Risposta: perché manca la canzone. Manca la parola d’ordine. O meglio: le parole d’ordine sono di fascino modestissimo. Onestà, merito, efficienza, servizi, solidarietà… roba da vecchi. I grandi ideali politici hanno avuto slogan penetranti e fascinosi: “Rivoluzione ed uguaglianza!” (i comunisti), “Dio Patria e Famiglia!” (i fascisti), “Un milione di posti di lavoro, tv e figa per tutti!” (il berlusconismo), “Vaffanculo!” (il movimento 5 stelle).

La piazza che festeggiava Bonaccini, ieri sera, non gridava nulla. Sottolineava, a mezza voce, la soddisfazione per aver battuto gli “altri”.

Un’eccitazione politica soporifera, da socialdemocrazia nordeuropea. Il modello più alto e avanzato di organizzazione politica che gli esseri umani si siano mai dati. Ma… a voi sarebbe piaciuto vivere in Norvegia o in Svezia? Forse sì, per un po’, se eravate disperati qui (mi viene in mente il film di Checco Zalone). Ma poi ad un po’ di “casino” pare che nessun italiano sappia rinunciare. Come possiamo innamorarci di un sistema sociale che promette solo autobus in orario, scuola organizzata, una lista di attesa breve per la visita in ospedale della nonna? Tutto qui? Siamo solo questo? Possiamo essere solo questo? E’ una specie di ammissione di sconfitta. E i nostri sogni? E i grandi orizzonti? Siamo a questo mondo solo per passarci un centinaio di anni serviti e riveriti? E gli strumenti democratici tradizionali sono in grado di gestire le emergenze della modernità? O ci vuole “altro”?

A molti la democrazia e la libertà sembrano troppo poco. Manca l’incanto e allora si corre dietro ad un pifferaio dopo l’altro. Quando il piffero stona ci rifugia nella cara e vecchia serietà, nel male minore, nella buona società realista, funzionante benché priva di sogni e spesso richiamata in emergenza a rappezzare i guai altrui.

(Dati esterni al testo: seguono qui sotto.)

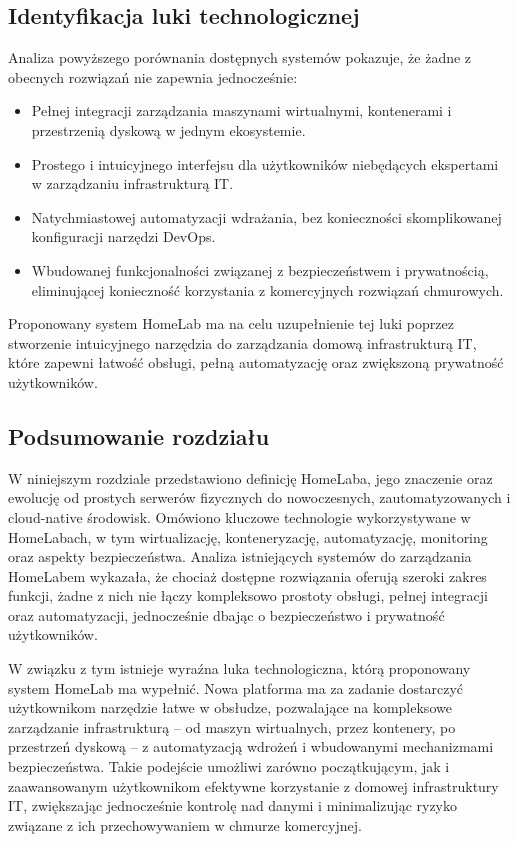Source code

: \subsection{Identyfikacja luki technologicznej}
Analiza powyższego porównania dostępnych systemów pokazuje, że żadne z obecnych rozwiązań nie zapewnia jednocześnie:
\begin{itemize}
    \item Pełnej integracji zarządzania maszynami wirtualnymi, kontenerami i przestrzenią dyskową w jednym ekosystemie.
    \item Prostego i intuicyjnego interfejsu dla użytkowników niebędących ekspertami w zarządzaniu infrastrukturą IT.
    \item Natychmiastowej automatyzacji wdrażania, bez konieczności skomplikowanej konfiguracji narzędzi DevOps.
    \item Wbudowanej funkcjonalności związanej z bezpieczeństwem i prywatnością, eliminującej konieczność korzystania z komercyjnych rozwiązań chmurowych.
\end{itemize}

Proponowany system HomeLab ma na celu uzupełnienie tej luki poprzez stworzenie intuicyjnego narzędzia do zarządzania domową infrastrukturą IT, które zapewni łatwość obsługi, pełną automatyzację oraz zwiększoną prywatność użytkowników.

\subsection{Podsumowanie rozdziału}
W niniejszym rozdziale przedstawiono definicję HomeLaba, jego znaczenie oraz ewolucję od prostych serwerów fizycznych do nowoczesnych, zautomatyzowanych i cloud-native środowisk. Omówiono kluczowe technologie wykorzystywane w HomeLabach, w tym wirtualizację, konteneryzację, automatyzację, monitoring oraz aspekty bezpieczeństwa. Analiza istniejących systemów do zarządzania HomeLabem wykazała, że chociaż dostępne rozwiązania oferują szeroki zakres funkcji, żadne z nich nie łączy kompleksowo prostoty obsługi, pełnej integracji oraz automatyzacji, jednocześnie dbając o bezpieczeństwo i prywatność użytkowników.

W związku z tym istnieje wyraźna luka technologiczna, którą proponowany system HomeLab ma wypełnić. Nowa platforma ma za zadanie dostarczyć użytkownikom narzędzie łatwe w obsłudze, pozwalające na kompleksowe zarządzanie infrastrukturą – od maszyn wirtualnych, przez kontenery, po przestrzeń dyskową – z automatyzacją wdrożeń i wbudowanymi mechanizmami bezpieczeństwa. Takie podejście umożliwi zarówno początkującym, jak i zaawansowanym użytkownikom efektywne korzystanie z domowej infrastruktury IT, zwiększając jednocześnie kontrolę nad danymi i minimalizując ryzyko związane z ich przechowywaniem w chmurze komercyjnej.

E’ stato bello, per molti, credere al comunismo, alla vita dopo la morte, all’ultralibertà ricca di consumi, all’ “uno vale uno e decide il popolo”, al “popolo contro le èlites”, al “no a Roma ladrona”, al primato della razza, ad un internazionalismo demodè…

Poi, quando si rinsavisce, si torna (speriamo) ad una buona democrazia, che è la peggior forma politica di governo ad eccezione di tutte le altre. E che, personalmente, è quella che ho sempre preferito.